- AIM OF THE TASK:
Without altering anything, repeat each of the records.

Content starts

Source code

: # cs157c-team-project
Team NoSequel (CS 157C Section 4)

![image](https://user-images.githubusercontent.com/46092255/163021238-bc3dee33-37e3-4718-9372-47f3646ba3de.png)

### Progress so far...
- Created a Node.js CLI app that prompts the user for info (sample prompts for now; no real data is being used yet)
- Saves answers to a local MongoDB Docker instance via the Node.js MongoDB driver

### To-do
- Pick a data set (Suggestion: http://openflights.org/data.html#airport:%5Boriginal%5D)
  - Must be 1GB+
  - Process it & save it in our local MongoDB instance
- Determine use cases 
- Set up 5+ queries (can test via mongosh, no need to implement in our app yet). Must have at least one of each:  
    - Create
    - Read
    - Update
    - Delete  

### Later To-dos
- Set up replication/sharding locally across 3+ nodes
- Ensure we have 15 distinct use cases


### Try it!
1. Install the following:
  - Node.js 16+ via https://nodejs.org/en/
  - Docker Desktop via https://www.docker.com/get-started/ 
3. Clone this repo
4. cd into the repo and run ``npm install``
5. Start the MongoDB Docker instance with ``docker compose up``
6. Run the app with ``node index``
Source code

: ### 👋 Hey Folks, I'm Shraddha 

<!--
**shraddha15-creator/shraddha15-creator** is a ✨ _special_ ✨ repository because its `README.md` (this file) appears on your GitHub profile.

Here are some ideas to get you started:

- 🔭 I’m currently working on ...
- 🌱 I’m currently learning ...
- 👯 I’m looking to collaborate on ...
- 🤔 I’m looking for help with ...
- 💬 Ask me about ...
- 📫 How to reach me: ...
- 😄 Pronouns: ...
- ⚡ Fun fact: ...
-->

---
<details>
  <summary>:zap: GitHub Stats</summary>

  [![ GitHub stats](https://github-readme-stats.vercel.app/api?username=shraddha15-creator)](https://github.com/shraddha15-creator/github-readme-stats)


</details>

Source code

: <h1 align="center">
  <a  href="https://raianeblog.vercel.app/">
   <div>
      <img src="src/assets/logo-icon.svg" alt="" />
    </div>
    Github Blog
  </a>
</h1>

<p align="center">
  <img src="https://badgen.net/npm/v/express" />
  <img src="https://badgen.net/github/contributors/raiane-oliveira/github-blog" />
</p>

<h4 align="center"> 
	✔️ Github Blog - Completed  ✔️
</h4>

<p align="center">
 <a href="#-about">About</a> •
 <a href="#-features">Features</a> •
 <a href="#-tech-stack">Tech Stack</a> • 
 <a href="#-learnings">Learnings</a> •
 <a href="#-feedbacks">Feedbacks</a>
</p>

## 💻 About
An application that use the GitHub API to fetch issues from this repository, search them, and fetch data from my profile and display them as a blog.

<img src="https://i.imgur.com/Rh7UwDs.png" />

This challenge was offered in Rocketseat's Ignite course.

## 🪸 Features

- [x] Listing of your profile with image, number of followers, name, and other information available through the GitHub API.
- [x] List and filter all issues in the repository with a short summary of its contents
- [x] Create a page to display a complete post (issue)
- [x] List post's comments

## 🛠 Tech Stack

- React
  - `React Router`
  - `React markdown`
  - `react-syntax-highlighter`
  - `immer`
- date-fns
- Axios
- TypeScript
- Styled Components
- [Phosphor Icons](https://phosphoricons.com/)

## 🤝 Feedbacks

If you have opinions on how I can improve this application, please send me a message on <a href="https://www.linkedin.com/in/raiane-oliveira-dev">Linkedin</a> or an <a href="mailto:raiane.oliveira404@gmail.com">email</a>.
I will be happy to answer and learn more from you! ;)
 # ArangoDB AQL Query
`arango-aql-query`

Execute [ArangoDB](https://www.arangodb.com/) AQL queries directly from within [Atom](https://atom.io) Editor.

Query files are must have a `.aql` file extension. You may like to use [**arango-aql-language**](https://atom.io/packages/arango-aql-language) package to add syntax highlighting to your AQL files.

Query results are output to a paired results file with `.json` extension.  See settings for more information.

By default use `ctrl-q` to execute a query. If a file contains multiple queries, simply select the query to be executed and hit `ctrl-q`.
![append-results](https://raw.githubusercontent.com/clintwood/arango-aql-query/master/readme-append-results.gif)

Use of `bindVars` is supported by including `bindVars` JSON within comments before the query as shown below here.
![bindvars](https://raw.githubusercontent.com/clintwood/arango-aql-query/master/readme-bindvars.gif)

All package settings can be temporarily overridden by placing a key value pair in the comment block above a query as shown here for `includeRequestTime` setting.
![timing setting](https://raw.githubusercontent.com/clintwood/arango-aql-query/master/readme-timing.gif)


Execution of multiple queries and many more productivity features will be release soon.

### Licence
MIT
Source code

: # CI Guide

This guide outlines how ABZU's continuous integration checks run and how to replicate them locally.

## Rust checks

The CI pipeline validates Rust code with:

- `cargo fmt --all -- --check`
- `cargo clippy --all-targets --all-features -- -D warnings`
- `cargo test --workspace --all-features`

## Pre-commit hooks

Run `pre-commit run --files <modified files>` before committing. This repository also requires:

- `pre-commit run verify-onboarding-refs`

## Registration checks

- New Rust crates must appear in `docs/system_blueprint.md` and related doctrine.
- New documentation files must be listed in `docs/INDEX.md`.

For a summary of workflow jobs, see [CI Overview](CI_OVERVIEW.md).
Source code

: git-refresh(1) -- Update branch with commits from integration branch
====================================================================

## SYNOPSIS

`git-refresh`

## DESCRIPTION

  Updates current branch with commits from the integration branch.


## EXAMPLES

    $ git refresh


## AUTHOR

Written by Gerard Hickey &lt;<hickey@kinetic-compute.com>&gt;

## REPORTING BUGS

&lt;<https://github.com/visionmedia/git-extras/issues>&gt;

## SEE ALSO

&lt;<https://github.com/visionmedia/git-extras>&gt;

Content ends

- ANSWER TO THE EXERCISE:
Source code

: # cs157c-team-project
Team NoSequel (CS 157C Section 4)

![image](https://user-images.githubusercontent.com/46092255/163021238-bc3dee33-37e3-4718-9372-47f3646ba3de.png)

### Progress so far...
- Created a Node.js CLI app that prompts the user for info (sample prompts for now; no real data is being used yet)
- Saves answers to a local MongoDB Docker instance via the Node.js MongoDB driver

### To-do
- Pick a data set (Suggestion: http://openflights.org/data.html#airport:%5Boriginal%5D)
  - Must be 1GB+
  - Process it & save it in our local MongoDB instance
- Determine use cases 
- Set up 5+ queries (can test via mongosh, no need to implement in our app yet). Must have at least one of each:  
    - Create
    - Read
    - Update
    - Delete  

### Later To-dos
- Set up replication/sharding locally across 3+ nodes
- Ensure we have 15 distinct use cases


### Try it!
1. Install the following:
  - Node.js 16+ via https://nodejs.org/en/
  - Docker Desktop via https://www.docker.com/get-started/ 
3. Clone this repo
4. cd into the repo and run ``npm install``
5. Start the MongoDB Docker instance with ``docker compose up``
6. Run the app with ``node index``
Source code

: ### 👋 Hey Folks, I'm Shraddha 

<!--
**shraddha15-creator/shraddha15-creator** is a ✨ _special_ ✨ repository because its `README.md` (this file) appears on your GitHub profile.

Here are some ideas to get you started:

- 🔭 I’m currently working on ...
- 🌱 I’m currently learning ...
- 👯 I’m looking to collaborate on ...
- 🤔 I’m looking for help with ...
- 💬 Ask me about ...
- 📫 How to reach me: ...
- 😄 Pronouns: ...
- ⚡ Fun fact: ...
-->

---
<details>
  <summary>:zap: GitHub Stats</summary>

  [![ GitHub stats](https://github-readme-stats.vercel.app/api?username=shraddha15-creator)](https://github.com/shraddha15-creator/github-readme-stats)


</details>

Source code

: <h1 align="center">
  <a  href="https://raianeblog.vercel.app/">
   <div>
      <img src="src/assets/logo-icon.svg" alt="" />
    </div>
    Github Blog
  </a>
</h1>

<p align="center">
  <img src="https://badgen.net/npm/v/express" />
  <img src="https://badgen.net/github/contributors/raiane-oliveira/github-blog" />
</p>

<h4 align="center"> 
	✔️ Github Blog - Completed  ✔️
</h4>

<p align="center">
 <a href="#-about">About</a> •
 <a href="#-features">Features</a> •
 <a href="#-tech-stack">Tech Stack</a> • 
 <a href="#-learnings">Learnings</a> •
 <a href="#-feedbacks">Feedbacks</a>
</p>

## 💻 About
An application that use the GitHub API to fetch issues from this repository, search them, and fetch data from my profile and display them as a blog.

<img src="https://i.imgur.com/Rh7UwDs.png" />

This challenge was offered in Rocketseat's Ignite course.

## 🪸 Features

- [x] Listing of your profile with image, number of followers, name, and other information available through the GitHub API.
- [x] List and filter all issues in the repository with a short summary of its contents
- [x] Create a page to display a complete post (issue)
- [x] List post's comments

## 🛠 Tech Stack

- React
  - `React Router`
  - `React markdown`
  - `react-syntax-highlighter`
  - `immer`
- date-fns
- Axios
- TypeScript
- Styled Components
- [Phosphor Icons](https://phosphoricons.com/)

## 🤝 Feedbacks

If you have opinions on how I can improve this application, please send me a message on <a href="https://www.linkedin.com/in/raiane-oliveira-dev">Linkedin</a> or an <a href="mailto:raiane.oliveira404@gmail.com">email</a>.
I will be happy to answer and learn more from you! ;)
 # ArangoDB AQL Query
`arango-aql-query`

Execute [ArangoDB](https://www.arangodb.com/) AQL queries directly from within [Atom](https://atom.io) Editor.

Query files are must have a `.aql` file extension. You may like to use [**arango-aql-language**](https://atom.io/packages/arango-aql-language) package to add syntax highlighting to your AQL files.

Query results are output to a paired results file with `.json` extension.  See settings for more information.

By default use `ctrl-q` to execute a query. If a file contains multiple queries, simply select the query to be executed and hit `ctrl-q`.
![append-results](https://raw.githubusercontent.com/clintwood/arango-aql-query/master/readme-append-results.gif)

Use of `bindVars` is supported by including `bindVars` JSON within comments before the query as shown below here.
![bindvars](https://raw.githubusercontent.com/clintwood/arango-aql-query/master/readme-bindvars.gif)

All package settings can be temporarily overridden by placing a key value pair in the comment block above a query as shown here for `includeRequestTime` setting.
![timing setting](https://raw.githubusercontent.com/clintwood/arango-aql-query/master/readme-timing.gif)


Execution of multiple queries and many more productivity features will be release soon.

### Licence
MIT
Source code

: # CI Guide

This guide outlines how ABZU's continuous integration checks run and how to replicate them locally.

## Rust checks

The CI pipeline validates Rust code with:

- `cargo fmt --all -- --check`
- `cargo clippy --all-targets --all-features -- -D warnings`
- `cargo test --workspace --all-features`

## Pre-commit hooks

Run `pre-commit run --files <modified files>` before committing. This repository also requires:

- `pre-commit run verify-onboarding-refs`

## Registration checks

- New Rust crates must appear in `docs/system_blueprint.md` and related doctrine.
- New documentation files must be listed in `docs/INDEX.md`.

For a summary of workflow jobs, see [CI Overview](CI_OVERVIEW.md).
Source code

: git-refresh(1) -- Update branch with commits from integration branch
====================================================================

## SYNOPSIS

`git-refresh`

## DESCRIPTION

  Updates current branch with commits from the integration branch.


## EXAMPLES

    $ git refresh


## AUTHOR

Written by Gerard Hickey &lt;<hickey@kinetic-compute.com>&gt;

## REPORTING BUGS

&lt;<https://github.com/visionmedia/git-extras/issues>&gt;

## SEE ALSO

&lt;<https://github.com/visionmedia/git-extras>&gt;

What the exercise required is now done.